Exercise instructions: Each line containing the string "gcal" should be copied out of the entries.
(Input begins)
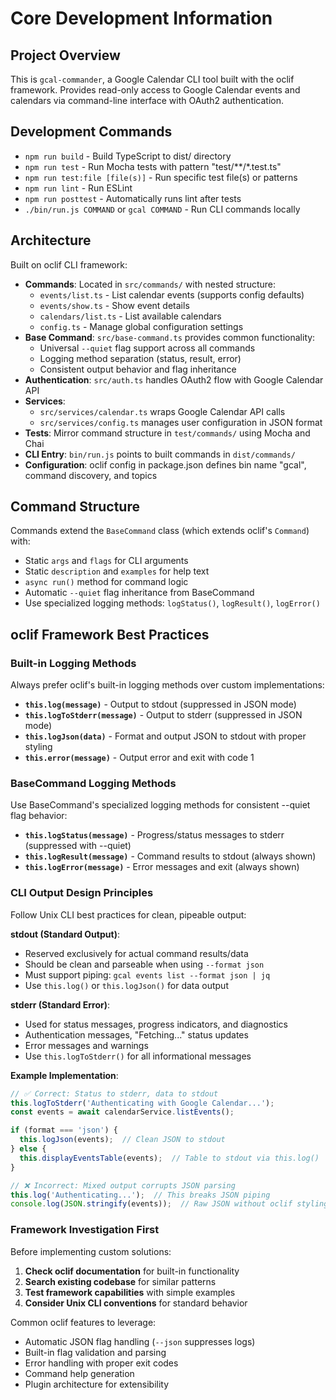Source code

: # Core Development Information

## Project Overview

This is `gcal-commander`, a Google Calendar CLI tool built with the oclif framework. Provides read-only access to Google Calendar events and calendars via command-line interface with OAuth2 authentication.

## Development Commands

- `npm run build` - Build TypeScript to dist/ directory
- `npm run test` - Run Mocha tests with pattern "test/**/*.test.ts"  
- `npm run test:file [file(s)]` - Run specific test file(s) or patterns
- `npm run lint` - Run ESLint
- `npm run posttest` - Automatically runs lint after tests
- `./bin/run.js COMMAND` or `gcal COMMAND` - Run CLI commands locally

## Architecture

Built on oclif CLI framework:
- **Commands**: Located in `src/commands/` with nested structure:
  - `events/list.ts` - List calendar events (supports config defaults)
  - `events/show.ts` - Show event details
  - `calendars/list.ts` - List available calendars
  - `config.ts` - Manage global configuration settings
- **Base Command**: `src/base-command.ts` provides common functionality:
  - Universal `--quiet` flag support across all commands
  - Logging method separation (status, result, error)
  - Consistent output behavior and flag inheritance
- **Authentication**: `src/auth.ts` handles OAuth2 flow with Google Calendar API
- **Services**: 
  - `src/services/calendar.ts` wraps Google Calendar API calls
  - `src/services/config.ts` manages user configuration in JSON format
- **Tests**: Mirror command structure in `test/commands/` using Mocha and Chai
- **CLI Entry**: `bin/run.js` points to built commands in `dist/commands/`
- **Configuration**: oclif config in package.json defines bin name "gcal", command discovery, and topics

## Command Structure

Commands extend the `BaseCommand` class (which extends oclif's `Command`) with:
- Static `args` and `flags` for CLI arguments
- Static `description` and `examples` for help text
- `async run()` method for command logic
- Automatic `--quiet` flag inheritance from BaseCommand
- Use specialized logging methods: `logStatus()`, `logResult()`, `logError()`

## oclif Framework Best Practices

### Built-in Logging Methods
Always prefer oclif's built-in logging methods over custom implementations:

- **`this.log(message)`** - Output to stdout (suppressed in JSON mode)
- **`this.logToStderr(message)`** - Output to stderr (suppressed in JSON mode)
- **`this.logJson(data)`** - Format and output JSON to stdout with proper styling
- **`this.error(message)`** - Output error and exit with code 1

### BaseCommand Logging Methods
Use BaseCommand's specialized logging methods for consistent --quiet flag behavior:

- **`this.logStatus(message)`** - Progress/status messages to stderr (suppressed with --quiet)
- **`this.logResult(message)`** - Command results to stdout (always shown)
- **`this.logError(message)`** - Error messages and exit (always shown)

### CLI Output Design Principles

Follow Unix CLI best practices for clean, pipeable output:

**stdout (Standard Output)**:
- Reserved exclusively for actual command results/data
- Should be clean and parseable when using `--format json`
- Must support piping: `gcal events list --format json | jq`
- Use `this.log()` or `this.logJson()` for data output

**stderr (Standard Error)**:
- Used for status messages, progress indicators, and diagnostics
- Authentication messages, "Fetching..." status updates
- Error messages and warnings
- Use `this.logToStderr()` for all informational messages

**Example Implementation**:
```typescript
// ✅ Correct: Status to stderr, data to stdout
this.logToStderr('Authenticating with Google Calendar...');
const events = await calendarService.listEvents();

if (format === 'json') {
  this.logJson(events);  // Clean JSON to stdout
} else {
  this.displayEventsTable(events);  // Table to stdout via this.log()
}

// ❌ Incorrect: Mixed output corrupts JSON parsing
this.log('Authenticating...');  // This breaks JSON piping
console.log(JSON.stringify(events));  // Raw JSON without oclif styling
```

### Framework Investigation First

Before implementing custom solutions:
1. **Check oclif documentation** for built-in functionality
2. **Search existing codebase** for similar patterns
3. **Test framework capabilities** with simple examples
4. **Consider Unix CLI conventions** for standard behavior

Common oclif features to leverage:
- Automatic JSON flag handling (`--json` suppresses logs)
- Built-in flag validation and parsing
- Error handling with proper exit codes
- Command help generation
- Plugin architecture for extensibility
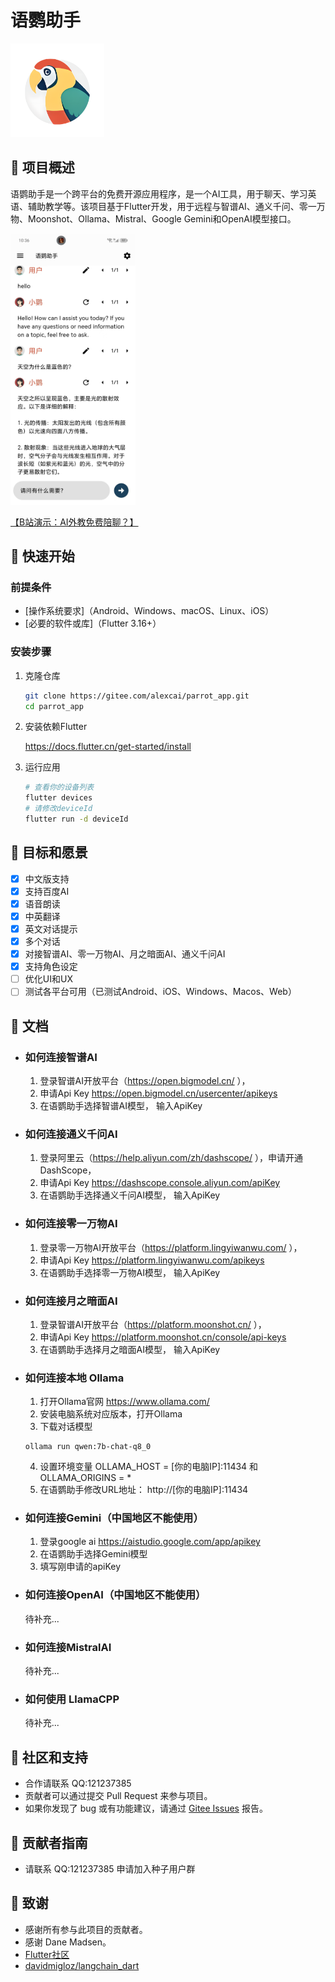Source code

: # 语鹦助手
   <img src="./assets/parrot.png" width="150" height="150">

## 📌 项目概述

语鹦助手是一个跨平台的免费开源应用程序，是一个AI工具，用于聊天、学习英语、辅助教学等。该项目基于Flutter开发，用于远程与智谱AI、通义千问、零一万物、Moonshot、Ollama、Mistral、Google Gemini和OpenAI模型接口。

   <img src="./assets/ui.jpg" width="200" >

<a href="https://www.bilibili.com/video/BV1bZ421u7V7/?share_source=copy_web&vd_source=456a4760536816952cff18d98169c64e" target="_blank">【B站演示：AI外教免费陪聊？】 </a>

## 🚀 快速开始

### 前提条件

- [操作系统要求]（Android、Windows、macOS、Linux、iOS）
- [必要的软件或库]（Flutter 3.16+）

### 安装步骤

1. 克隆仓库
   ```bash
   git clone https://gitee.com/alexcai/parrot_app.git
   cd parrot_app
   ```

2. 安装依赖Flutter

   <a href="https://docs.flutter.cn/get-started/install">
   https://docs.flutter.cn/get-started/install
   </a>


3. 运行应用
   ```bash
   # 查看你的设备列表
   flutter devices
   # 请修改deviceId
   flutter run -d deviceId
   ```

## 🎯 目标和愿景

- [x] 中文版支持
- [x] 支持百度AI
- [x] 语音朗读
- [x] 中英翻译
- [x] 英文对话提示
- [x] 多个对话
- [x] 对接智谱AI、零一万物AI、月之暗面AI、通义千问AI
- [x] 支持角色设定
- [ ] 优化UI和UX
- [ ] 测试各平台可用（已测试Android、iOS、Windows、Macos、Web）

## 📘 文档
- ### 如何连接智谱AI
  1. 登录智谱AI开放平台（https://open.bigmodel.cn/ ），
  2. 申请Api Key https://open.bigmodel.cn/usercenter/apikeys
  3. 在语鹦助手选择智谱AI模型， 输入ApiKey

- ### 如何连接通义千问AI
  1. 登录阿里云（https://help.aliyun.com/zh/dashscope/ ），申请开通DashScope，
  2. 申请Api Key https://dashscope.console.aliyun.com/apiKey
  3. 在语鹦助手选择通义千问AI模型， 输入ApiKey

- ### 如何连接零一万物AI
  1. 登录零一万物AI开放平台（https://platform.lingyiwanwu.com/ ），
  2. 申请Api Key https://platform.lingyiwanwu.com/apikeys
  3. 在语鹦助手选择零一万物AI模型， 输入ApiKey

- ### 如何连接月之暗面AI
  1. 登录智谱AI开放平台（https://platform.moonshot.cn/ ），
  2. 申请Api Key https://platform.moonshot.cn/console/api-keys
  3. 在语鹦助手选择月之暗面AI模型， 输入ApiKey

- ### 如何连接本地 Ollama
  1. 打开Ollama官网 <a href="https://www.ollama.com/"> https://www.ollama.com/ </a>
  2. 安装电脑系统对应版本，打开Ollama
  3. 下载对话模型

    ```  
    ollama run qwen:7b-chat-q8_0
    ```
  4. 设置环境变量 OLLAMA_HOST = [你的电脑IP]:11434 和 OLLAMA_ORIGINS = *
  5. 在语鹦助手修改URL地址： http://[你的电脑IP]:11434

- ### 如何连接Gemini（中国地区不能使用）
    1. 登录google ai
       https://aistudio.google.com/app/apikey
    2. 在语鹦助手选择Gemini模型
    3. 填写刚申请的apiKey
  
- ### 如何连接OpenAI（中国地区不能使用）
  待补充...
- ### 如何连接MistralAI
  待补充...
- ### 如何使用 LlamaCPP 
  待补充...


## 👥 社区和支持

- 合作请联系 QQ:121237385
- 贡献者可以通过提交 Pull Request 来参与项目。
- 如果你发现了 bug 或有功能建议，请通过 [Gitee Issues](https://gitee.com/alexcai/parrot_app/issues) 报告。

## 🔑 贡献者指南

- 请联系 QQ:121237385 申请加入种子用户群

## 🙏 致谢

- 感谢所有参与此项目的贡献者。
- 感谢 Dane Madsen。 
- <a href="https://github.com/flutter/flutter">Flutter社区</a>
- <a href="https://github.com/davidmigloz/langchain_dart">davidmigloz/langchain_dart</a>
(Input ends)
Expected answer:
This is `gcal-commander`, a Google Calendar CLI tool built with the oclif framework. Provides read-only access to Google Calendar events and calendars via command-line interface with OAuth2 authentication.
- `./bin/run.js COMMAND` or `gcal COMMAND` - Run CLI commands locally
- **Configuration**: oclif config in package.json defines bin name "gcal", command discovery, and topics
- Must support piping: `gcal events list --format json | jq`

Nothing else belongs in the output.